A personal note

I write this as I fly to Brisbane to attend a memorial service for an old work colleague and a friend. He was a gun salesman, always top of the table at the end of each month, often achieved too easily through the huge network he had of clients and contemporaries who respected him. He was a drum and bass lover, whether it was in the clubs or at a summer festival. He was a father to a young girl who he adored and I hope she never doubts it for a second. He loved the beach, his mates, a good yarn on the phone and would flirt up a storm whenever the opportunity allowed it – which seemed to be always. Unfortunately last week he made a decision that has left his family and friends shocked and devastated.

So many thoughts have crossed my mind in the last few days. I’ve tried a few different things to help cope with the news including donating to Beyond Blue and a local Headspace; bad jokes; eating an entire pizza; crying; vodka; talking to friends; not talking to anyone and now writing this. I’m still not sure I’ll actually post it except for the fact that the point I want to make will be missed if I don’t.
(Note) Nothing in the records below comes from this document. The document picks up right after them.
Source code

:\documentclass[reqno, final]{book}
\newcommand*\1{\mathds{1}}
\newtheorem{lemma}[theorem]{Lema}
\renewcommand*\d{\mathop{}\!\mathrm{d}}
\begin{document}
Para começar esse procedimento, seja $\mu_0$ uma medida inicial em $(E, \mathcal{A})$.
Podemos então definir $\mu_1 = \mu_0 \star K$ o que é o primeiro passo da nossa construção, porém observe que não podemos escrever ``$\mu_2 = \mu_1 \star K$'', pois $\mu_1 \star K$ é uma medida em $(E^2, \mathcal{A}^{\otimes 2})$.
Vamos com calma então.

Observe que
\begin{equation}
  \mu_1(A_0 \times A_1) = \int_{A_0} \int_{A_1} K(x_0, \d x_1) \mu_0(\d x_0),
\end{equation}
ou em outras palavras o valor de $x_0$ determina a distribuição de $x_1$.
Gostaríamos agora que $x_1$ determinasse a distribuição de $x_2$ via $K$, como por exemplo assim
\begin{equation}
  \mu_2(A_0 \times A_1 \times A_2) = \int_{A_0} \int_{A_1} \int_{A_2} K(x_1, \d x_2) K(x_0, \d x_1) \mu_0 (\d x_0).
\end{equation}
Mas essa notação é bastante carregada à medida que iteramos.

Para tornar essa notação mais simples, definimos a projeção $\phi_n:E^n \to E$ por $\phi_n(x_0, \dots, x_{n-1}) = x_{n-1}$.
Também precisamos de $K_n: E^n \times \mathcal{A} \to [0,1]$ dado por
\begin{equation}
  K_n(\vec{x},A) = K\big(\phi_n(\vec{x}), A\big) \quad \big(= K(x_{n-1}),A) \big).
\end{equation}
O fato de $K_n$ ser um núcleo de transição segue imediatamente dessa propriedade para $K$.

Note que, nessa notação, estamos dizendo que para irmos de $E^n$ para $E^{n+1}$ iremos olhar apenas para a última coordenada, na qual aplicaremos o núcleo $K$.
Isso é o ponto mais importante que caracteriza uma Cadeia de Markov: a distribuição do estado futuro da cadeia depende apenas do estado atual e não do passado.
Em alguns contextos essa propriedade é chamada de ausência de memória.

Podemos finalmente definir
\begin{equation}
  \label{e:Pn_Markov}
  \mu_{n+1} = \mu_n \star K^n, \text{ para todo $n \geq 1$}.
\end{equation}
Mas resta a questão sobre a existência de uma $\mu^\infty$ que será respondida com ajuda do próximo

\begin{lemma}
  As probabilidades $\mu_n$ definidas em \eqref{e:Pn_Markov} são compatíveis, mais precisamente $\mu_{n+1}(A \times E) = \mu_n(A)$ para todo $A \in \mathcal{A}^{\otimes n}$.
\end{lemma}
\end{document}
There are two things I’ve heard many times in the past few days. Firstly, “I had no idea/he seemed like the least likely person to suffer from depression”. His mother is struggling for answers and we’re all carrying the guilt that we didn’t see a change in his mood or behaviour. Secondly, my wonderful friends have been comforting me by saying there was nothing we could have done. While I understand and (so very much) appreciate the sentiment (and context), I can’t believe it’s true.

There’s something we can do but we all need to do it. We need to be able to speak about depression and mental health without stigma, judgement or hesitation. We need to check in with those we know are struggling, even when we think they are coping.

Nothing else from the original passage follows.